Oak Grove Elementary Principal Les Conley said he’s proud to have O’Cleary at the school that she is the best P.E. teacher he’s ever seen.
“She is a legend and an inspiration here,” Conley said Wednesday. “(To most people) P.E. means ‘Go to the gym and throw the ball,’ but she truly is a physical education teacher.”
Conley said the O’Cleary is passionate about making sure the children are as healthy as they can be, and teaches the importance of being physically fit. Conley said she deserves this honor and he was proud of her.
“(She’s) the best P.E. teacher I’ve ever seen,” Conley said. “She’s just become eternal. … we could not be more proud of her.”
O’Cleary also plays disc golf and won the Professional Disk Golf World Championships twice. She set world records in both distance and accuracy.
“I’ve kind of done a lot in Frisbee,” O’Cleary said. “My distance record stood for well over a decade, so that was cool.”
O’Cleary said she is “kind of known as the Peyton Manning of women’s Ultimate,” because of her throwing ability, but said she “feels weird” to brag.
“(I have an) ability to throw really accurately at all distances — short, medium and long,” she added. “I was known as a position called a ‘handler,’ which means I received the disc a lot, I stayed close to it. And I’m known for my ability to throw it pretty much anywhere on the field, pretty accurately. I feel weird saying that, but I guess it’s true.”
Conley said O’Cleary being inducted into the Hall of Fame was “a great tribute to her, and to physical fitness.” He said O’Cleary works hard as a teacher.

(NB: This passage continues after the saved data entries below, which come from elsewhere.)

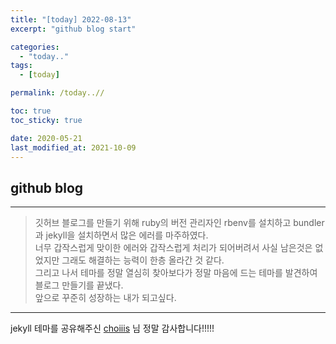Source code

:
 ```yaml
---
title: "[today] 2022-08-13"
excerpt: "github blog start"

categories:
  - "today.."
tags:
  - [today]

permalink: /today..//

toc: true
toc_sticky: true

date: 2020-05-21
last_modified_at: 2021-10-09
---
```


## github blog
****
> 깃허브 블로그를 만들기 위해 ruby의 버전 관리자인 rbenv를 설치하고 bundler과 jekyll을 설치하면서 많은 에러를 마주하였다.\
> 너무 갑작스럽게 맞이한 에러와 갑작스럽게 처리가 되어버려서 사실 남은것은
> 없었지만 그래도 해결하는 능력이 한층 올라간 것 같다.\
> 그리고 나서 테마를 정말 열심히 찾아보다가 정말 마음에 드는 테마를 발견하여 블로그 만들기를 끝냈다.\
> 앞으로 꾸준히 성장하는 내가 되고싶다.

****


jekyll 테마를 공유해주신 [choiiis](https://github.com/choiiis/minimal-mistakes-choiiis-customized) 님 정말 감사합니다!!!!!
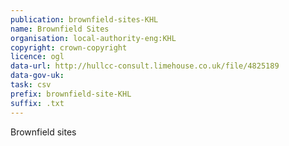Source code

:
```yaml
---
publication: brownfield-sites-KHL
name: Brownfield Sites
organisation: local-authority-eng:KHL
copyright: crown-copyright
licence: ogl
data-url: http://hullcc-consult.limehouse.co.uk/file/4825189
data-gov-uk: 
task: csv
prefix: brownfield-site-KHL
suffix: .txt
---
```


Brownfield sites


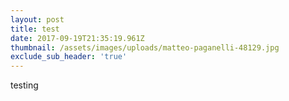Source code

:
 ```yaml
---
layout: post
title: test
date: 2017-09-19T21:35:19.961Z
thumbnail: /assets/images/uploads/matteo-paganelli-48129.jpg
exclude_sub_header: 'true'
---
```

testing
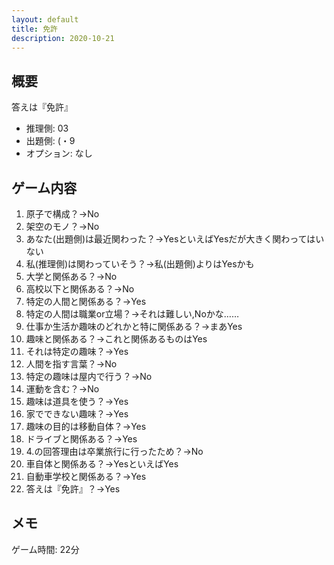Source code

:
 ```yaml
---
layout: default
title: 免許
description: 2020-10-21
---
```


## 概要

答えは『免許』

- 推理側: 03
- 出題側: (・9
- オプション: なし

## ゲーム内容

1. 原子で構成？→No
2. 架空のモノ？→No
3. あなた(出題側)は最近関わった？→YesといえばYesだが大きく関わってはいない
4. 私(推理側)は関わっていそう？→私(出題側)よりはYesかも
5. 大学と関係ある？→No
6. 高校以下と関係ある？→No
7. 特定の人間と関係ある？→Yes
8. 特定の人間は職業or立場？→それは難しい,Noかな……
9. 仕事か生活か趣味のどれかと特に関係ある？→まあYes
10. 趣味と関係ある？→これと関係あるものはYes
11. それは特定の趣味？→Yes
12. 人間を指す言葉？→No
13. 特定の趣味は屋内で行う？→No
14. 運動を含む？→No
15. 趣味は道具を使う？→Yes
16. 家でできない趣味？→Yes
17. 趣味の目的は移動自体？→Yes
18. ドライブと関係ある？→Yes
19. 4.の回答理由は卒業旅行に行ったため？→No
20. 車自体と関係ある？→YesといえばYes
21. 自動車学校と関係ある？→Yes
22. 答えは『免許』？→Yes

## メモ

ゲーム時間: 22分
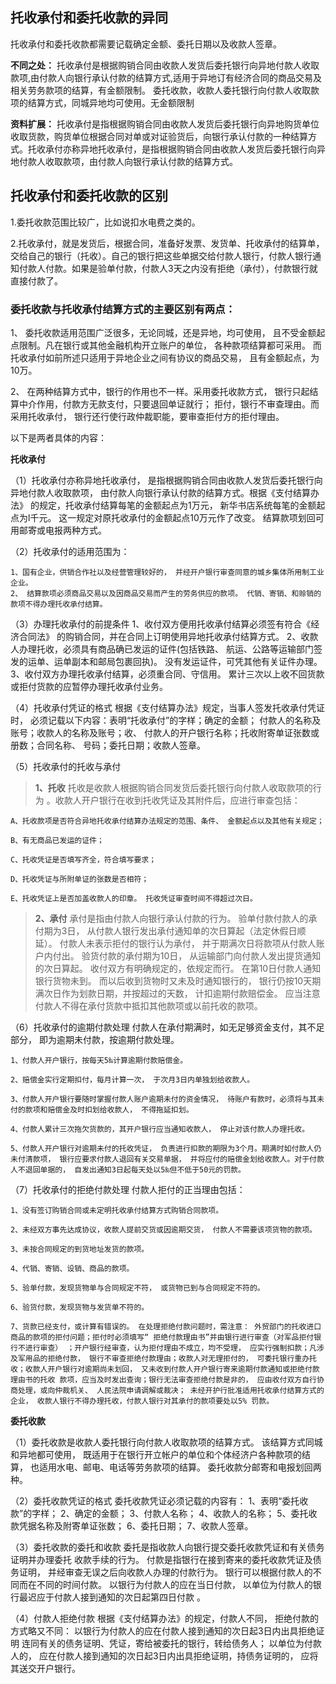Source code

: ## 托收承付和委托收款的异同

托收承付和委托收款都需要记载确定金额、委托日期以及收款人签章。

**不同之处：**
托收承付是根据购销合同由收款人发货后委托银行向异地付款人收取款项,由付款人向银行承认付款的结算方式,适用于异地订有经济合同的商品交易及相关劳务款项的结算，有金额限制。
委托收款，收款人委托银行向付款人收取款项的结算方式，同城异地均可使用。无金额限制

**资料扩展：**
托收承付是指根据购销合同由收款人发货后委托银行向异地购货单位收取货款，购货单位根据合同对单或对证验货后，向银行承认付款的一种结算方式。托收承付亦称异地托收承付，是指根据购销合同由收款人发货后委托银行向异地付款人收取款项，由付款人向银行承认付款的结算方式。

## 托收承付和委托收款的区别

1.委托收款范围比较广，比如说扣水电费之类的。

2.托收承付，就是发货后，根据合同，准备好发票、发货单、托收承付的结算单，交给自己的银行（托收）。自己的银行把这些单据交给付款人银行，付款人银行通知付款人付款。如果是验单付款，付款人3天之内没有拒绝（承付），付款银行就直接付款了。

### 委托收款与托收承付结算方式的主要区别有两点：

1、 委托收款适用范围广泛很多，无论同城，还是异地，均可使用， 且不受金额起点限制。凡在银行或其他金融机构开立账户的单位， 各种款项结算都可采用。 而托收承付如前所述只适用于异地企业之间有协议的商品交易， 且有金额起点，为10万。

2、 在两种结算方式中，银行的作用也不一样。采用委托收款方式， 银行只起结算中介作用，付款方无款支付，只要退回单证就行； 拒付，银行不审查理由。而采用托收承付， 银行还行使行政仲裁职能，要审查拒付方的拒付理由。

以下是两者具体的内容：

**托收承付**

（1）托收承付亦称异地托收承付， 是指根据购销合同由收款人发货后委托银行向异地付款人收取款项， 由付款人向银行承认付款的结算方式。根据《支付结算办法》 的规定，托收承付结算每笔的金额起点为1万元， 新华书店系统每笔的金额起点为l千元。 这一规定对原托收承付的金额起点10万元作了改变。 结算款项划回可用邮寄或电报两种方式。

（2）托收承付的适用范围为： 
```
1、国有企业，供销合作社以及经营管理较好的， 并经开户银行审查同意的城乡集体所用制工业企业。
2、 结算款项必须商品交易以及因商品交易而产生的劳务供应的款项。 代销、寄销、和赊销的款项不得办理托收承付结算。
```
（3）办理托收承付的前提条件 1、收付双方便用托收承付结算必须签有符合《经济合同法》 的购销合同，并在合同上订明使用异地托收承付结算方式。 2、收款人办理托收，必须具有商品确已发运的证件(包括铁路、 航运、公路等运输部门签发的运单、运单副本和邮局包裹回执)。 没有发运证件，可凭其他有关证件办理。 3、收付双方办理托收承付结算，必须重合同、守信用。 累计三次以上收不回货款或拒付货款的应暂停办理托收承付业务。

（4）托收承付凭证的格式 根据《支付结算办法》规定，当事人签发托收承付凭证时， 必须记载以下内容：表明“托收承付”的字样；确定的金额； 付款人的名称及账号；收款人的名称及账号；收、 付款人的开户银行名称；托收附寄单证张数或册数；合同名称、 号码；委托日期；收款人签章。

（5）托收承付的托收与承付 
  > **1、托收** 托收是收款人根据购销合同发货后委托银行向付款人收取款项的行为 。收款人开户银行在收到托收凭证及其附件后，应进行审查包括：
```
A、托收款项是否符合异地托收承付结算办法规定的范围、条件、 金额起点以及其他有关规定；

B、有无商品已发运的证件；

C、托收凭证是否填写齐全，符合填写要求；

D、托收凭证与所附单证的张数是否相符；

E、托收凭证上是否加盖收款人的印章。 托收凭证审查时间不得超过次日。
```

  > **2、承付** 承付是指由付款人向银行承认付款的行为。 验单付款付款人的承付期为3日， 从付款人银行发出承付通知单的次日算起（法定休假日顺延）。 付款人未表示拒付的银行认为承付， 并于期满次日将款项从付款人账户内付出。 验货付款的承付期为10日， 从运输部门向付款人发出提货通知的次日算起。 收付双方有明确规定的，依规定而行。 在第10日付款人通知银行货物未到。 而以后收到货物时又未及时通知银行的， 银行仍按10天期满次日作为划款日期，并按超过的天数， 计扣逾期付款赔偿金。 应当注意付款人不得在承付货款中抵扣其他款项或以前托收的款项。

（6）托收承付的逾期付款处理 付款人在承付期满时，如无足够资金支付，其不足部分， 即为逾期未付款，按逾期付款处理。
```
1、付款人开户银行，按每天5‰计算逾期付款赔偿金。

2、赔偿金实行定期扣付，每月计算一次， 于次月3日内单独划给收款人。

3、付款人开户银行要随时掌握付款人账户逾期未付的资金情况， 待账户有款时，必须将与其未付的款项和赔偿金及时扣划给收款人， 不得拖延扣划。

4、付款人累计三次拖欠货款的，其开户银行应当通知收款人， 停止对该付款人办理托收。

5、付款人开户银行对逾期未付的托收凭证， 负责进行扣款的期限为3个月。期满时如付款人仍未付清款项， 银行应要求付款人退回有关交易单据， 并将应付的赔偿金划给收款人。对于付款人不退回单据的， 自发出通知3日起每天处以5‰但不低于50元的罚款。
```
（7）托收承付的拒绝付款处理 付款人拒付的正当理由包括：
```
1、没有签订购销合同或未定明托收承付结算方式购销合同款项。

2、未经双方事先达成协议，收款人提前交货或因逾期交货， 付款人不需要该项货物的款项。

3、未按合同规定的到货地址发货的款项。

4、代销、寄销、设销、商品的款项。

5、验单付款，发现货物单与合同规定不符， 或货物已到与合同规定不符的。

6、验货付款，发现货物与发货单不符的。

7、货款已经支付，或计算有错误的。 在处理拒绝付款问题时，需注意： 外贸部门的托收进口商品的款项的拒付问题；拒付时必须填写“ 拒绝付款理由书”并由银行进行审查（对军品拒付银行不进行审查） ；开户银行经审查，认为拒付理由不成立，均不受理， 应实行强制扣款；凡涉及军用品的拒绝付款， 银行不审查拒绝付款理由；收款人对无理拒付的， 可委托银行重办托收；收款人开户银行对逾期尚未划回， 又未收到付款人开户银行寄来逾期付款通知或拒绝付款理由书的托收 款项，应当及时发出查询；银行无法审查拒绝付款是非的， 应由收付双方自行协商处理，或向仲裁机关、 人民法院申请调解或裁决； 未经开护行批准适用托收承付结算方式的企业， 收款人银行不得办理托收，付款人银行对其承付的款项要处以5% 罚款。
```

**委托收款**

（1）委托收款是收款人委托银行向付款人收取款项的结算方式。 该结算方式同城和异地都可使用， 既适用于在银行开立帐户的单位和个体经济户各种款项的结算， 也适用水电、邮电、电话等劳务款项的结算。 委托收款分邮寄和电报划回两种。

（2）委托收款凭证的格式 委托收款凭证必须记载的内容有： 1、表明“委托收款”的字样； 2、确定的金额； 3、付款人名称； 4、收款人的名称； 5、委托收款凭据名称及附寄单证张数； 6、委托日期； 7、收款人签章。

（3）委托收款的委托和收款 委托是指收款人向银行提交委托收款凭证和有关债务证明并办理委托 收款手续的行为。 付款是指银行在接到寄来的委托收款凭证及债务证明， 并经审查无误之后向收款人办理的付款行为。 银行可以根据付款人的不同而在不同的时间付款。 以银行为付款人的应在当日付款， 以单位为付款人的银行最迟应于付款人接到通知的次日起第四日付款 。

（4）付款人拒绝付款 根据《支付结算办法》的规定，付款人不同， 拒绝付款的方式略又不同： 以银行为付款人的应在付款人接到通知的次日起3日内出具拒绝证明 连同有关的债务证明、凭证，寄给被委托的银行，转给债务人； 以单位为付款人的， 应在付款人接到通知的次日起3日内出具拒绝证明，持债务证明的， 应将其送交开户银行。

She has played Ultimate consistently for more than 30 years, and said it’s a simple and inexpensive sport, “all you need is a field and a disc, and it’s a great cardiovascular workout.”
“It promotes what I would call ‘lifetime fitness,’” O’Cleary said. “It’s the reason I’ve stayed so fit.”
O’Cleary remembered when she first played the game, and when she got serious about it.
“My mother grew up in Sweden, and her best friend’s son actually played Ultimate in Sweden. When I was visiting Sweden in high school, that was actually the first time I was introduced to Ultimate, and that was in 1979,” O’Cleary recalled. “Then, when I went to West Georgia College in 1981, we started playing on campus. … and I guess when I officially started playing (regulated) Ultimate was in 1983, with the Atlanta Flying Disk Club, and I played in a co-ed summer league.”
O’Cleary founded the Atlanta-based Ozone team in 1984, and played for 17 years on that team, which is recognized as one of the world’s most competitive women’s teams. She also helped create and run a women’s league, to encourage more women to get involved in the sport, she said.
Now, she plays on the East Side team in the summer, along with a women’s league called Top Shelf, and has won multiple Spirit of the Game awards for sportsmanship.
“We were just at the Masters tournament in Denver this summer,” she said. “I actually just won the (Spirit of the Game) award in Denver this past summer.”
She helped found the Terminus tournament — now Atlanta’s most prestigious Ultimate tournament.
“Terminus was the original name for the city of Atlanta, because we were a big terminal for trains,” O’Cleary said. “I helped start a tournament called Terminus, which is still in existence today, it’s one of the most highly competitive and well-attended tournaments in the country.”
O’Cleary explained how Ultimate is a self-governing sport, and said players work together to come up with each call, discussing it with each other.
“We don’t have active referees. We play by a code that’s called the spirit of the game,” she said. “We play by a code of integrity and mutual respect, where we (the players) are responsible for making our own calls.”